[Start of Attachment]

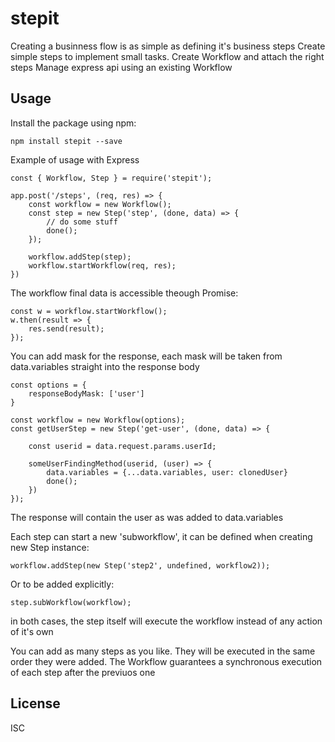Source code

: # stepit

Creating a businness flow is as simple as defining it's business steps
Create simple steps to implement small tasks.
Create Workflow and attach the right steps
Manage express api using an existing Workflow


## Usage

Install the package using npm:

    npm install stepit --save

Example of usage with Express

	const { Workflow, Step } = require('stepit');

	app.post('/steps', (req, res) => {
	    const workflow = new Workflow();
	    const step = new Step('step', (done, data) => {
			// do some stuff
	        done();
	    });

	    workflow.addStep(step);
	    workflow.startWorkflow(req, res);
	})

The workflow final data is accessible theough Promise:

    const w = workflow.startWorkflow();
    w.then(result => {
        res.send(result);
    });


You can add mask for the response, each mask will be taken from data.variables straight into the response body

    const options = {
        responseBodyMask: ['user']
    }

    const workflow = new Workflow(options);
    const getUserStep = new Step('get-user', (done, data) => {

        const userid = data.request.params.userId;

        someUserFindingMethod(userid, (user) => {
        	data.variables = {...data.variables, user: clonedUser}
            done();
        })
    });

The response will contain the user as was added to data.variables

Each step can start a new 'subworkflow', it can be defined when creating new Step instance:

    workflow.addStep(new Step('step2', undefined, workflow2));

Or to be added explicitly:

    step.subWorkflow(workflow);

in both cases, the step itself will execute the workflow instead of any action of it's own



You can add as many steps as you like.
They will be executed in the same order they were added.
The Workflow guarantees a synchronous execution of each step after the previuos one

## License

ISC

[End of Attachment]

_About this task_: Word for word, restate the line that contains "const workflow = new Workflow(options);" and each line after it, up to and including the last line of the listing; include nothing else.

_Task output_:
    const workflow = new Workflow(options);
    const getUserStep = new Step('get-user', (done, data) => {

        const userid = data.request.params.userId;

        someUserFindingMethod(userid, (user) => {
        	data.variables = {...data.variables, user: clonedUser}
            done();
        })
    });

The response will contain the user as was added to data.variables

Each step can start a new 'subworkflow', it can be defined when creating new Step instance:

    workflow.addStep(new Step('step2', undefined, workflow2));

Or to be added explicitly:

    step.subWorkflow(workflow);

in both cases, the step itself will execute the workflow instead of any action of it's own



You can add as many steps as you like.
They will be executed in the same order they were added.
The Workflow guarantees a synchronous execution of each step after the previuos one

## License

ISC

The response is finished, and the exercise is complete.